■ **What is being asked**:
Examine each line of the listing below. Copy those in which the string "words" appears.
——
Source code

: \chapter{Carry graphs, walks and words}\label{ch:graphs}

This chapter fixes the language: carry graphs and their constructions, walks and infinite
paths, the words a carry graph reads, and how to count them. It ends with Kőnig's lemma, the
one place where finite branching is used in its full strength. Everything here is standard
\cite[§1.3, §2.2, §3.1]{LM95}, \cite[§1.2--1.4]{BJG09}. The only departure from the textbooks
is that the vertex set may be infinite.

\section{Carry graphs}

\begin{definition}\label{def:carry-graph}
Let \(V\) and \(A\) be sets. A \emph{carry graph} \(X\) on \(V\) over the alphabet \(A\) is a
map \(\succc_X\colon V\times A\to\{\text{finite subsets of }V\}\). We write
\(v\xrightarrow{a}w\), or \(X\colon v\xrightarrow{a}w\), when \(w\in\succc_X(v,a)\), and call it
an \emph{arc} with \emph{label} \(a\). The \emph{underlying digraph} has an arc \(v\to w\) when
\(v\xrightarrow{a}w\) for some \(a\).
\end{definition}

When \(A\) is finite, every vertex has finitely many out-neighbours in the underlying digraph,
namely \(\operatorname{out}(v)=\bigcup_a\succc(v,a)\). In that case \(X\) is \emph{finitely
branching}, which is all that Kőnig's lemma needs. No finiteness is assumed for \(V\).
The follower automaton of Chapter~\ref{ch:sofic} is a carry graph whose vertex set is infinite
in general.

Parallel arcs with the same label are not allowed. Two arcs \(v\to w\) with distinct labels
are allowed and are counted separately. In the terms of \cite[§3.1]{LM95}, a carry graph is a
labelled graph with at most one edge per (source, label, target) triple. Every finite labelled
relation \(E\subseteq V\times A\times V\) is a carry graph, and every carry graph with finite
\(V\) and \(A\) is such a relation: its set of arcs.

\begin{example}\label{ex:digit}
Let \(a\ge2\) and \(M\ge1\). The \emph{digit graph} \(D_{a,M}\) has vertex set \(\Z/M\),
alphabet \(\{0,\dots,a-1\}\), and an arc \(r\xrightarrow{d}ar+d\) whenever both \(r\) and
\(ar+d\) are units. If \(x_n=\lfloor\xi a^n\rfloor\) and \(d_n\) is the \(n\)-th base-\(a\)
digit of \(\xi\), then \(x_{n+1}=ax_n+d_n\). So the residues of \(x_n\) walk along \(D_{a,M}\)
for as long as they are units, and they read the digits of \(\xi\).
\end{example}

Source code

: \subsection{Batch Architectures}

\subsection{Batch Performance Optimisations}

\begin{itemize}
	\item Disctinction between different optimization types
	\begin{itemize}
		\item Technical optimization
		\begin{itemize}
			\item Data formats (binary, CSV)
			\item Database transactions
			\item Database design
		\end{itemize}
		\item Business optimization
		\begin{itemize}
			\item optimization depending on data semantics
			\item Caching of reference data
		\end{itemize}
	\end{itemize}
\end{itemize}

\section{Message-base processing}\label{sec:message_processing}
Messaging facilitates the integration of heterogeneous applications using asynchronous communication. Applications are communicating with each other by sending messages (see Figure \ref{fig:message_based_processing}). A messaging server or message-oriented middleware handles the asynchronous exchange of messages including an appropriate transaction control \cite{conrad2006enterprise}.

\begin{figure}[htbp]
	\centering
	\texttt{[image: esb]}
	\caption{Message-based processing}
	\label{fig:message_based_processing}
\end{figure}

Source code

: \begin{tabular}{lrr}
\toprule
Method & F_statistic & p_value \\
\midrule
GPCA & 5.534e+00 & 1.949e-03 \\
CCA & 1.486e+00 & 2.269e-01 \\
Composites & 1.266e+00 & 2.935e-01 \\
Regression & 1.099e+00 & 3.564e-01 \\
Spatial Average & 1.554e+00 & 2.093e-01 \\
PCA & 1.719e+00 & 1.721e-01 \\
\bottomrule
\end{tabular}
——
■ **Response to the task**:
: \chapter{Carry graphs, walks and words}\label{ch:graphs}
paths, the words a carry graph reads, and how to count them. It ends with Kőnig's lemma, the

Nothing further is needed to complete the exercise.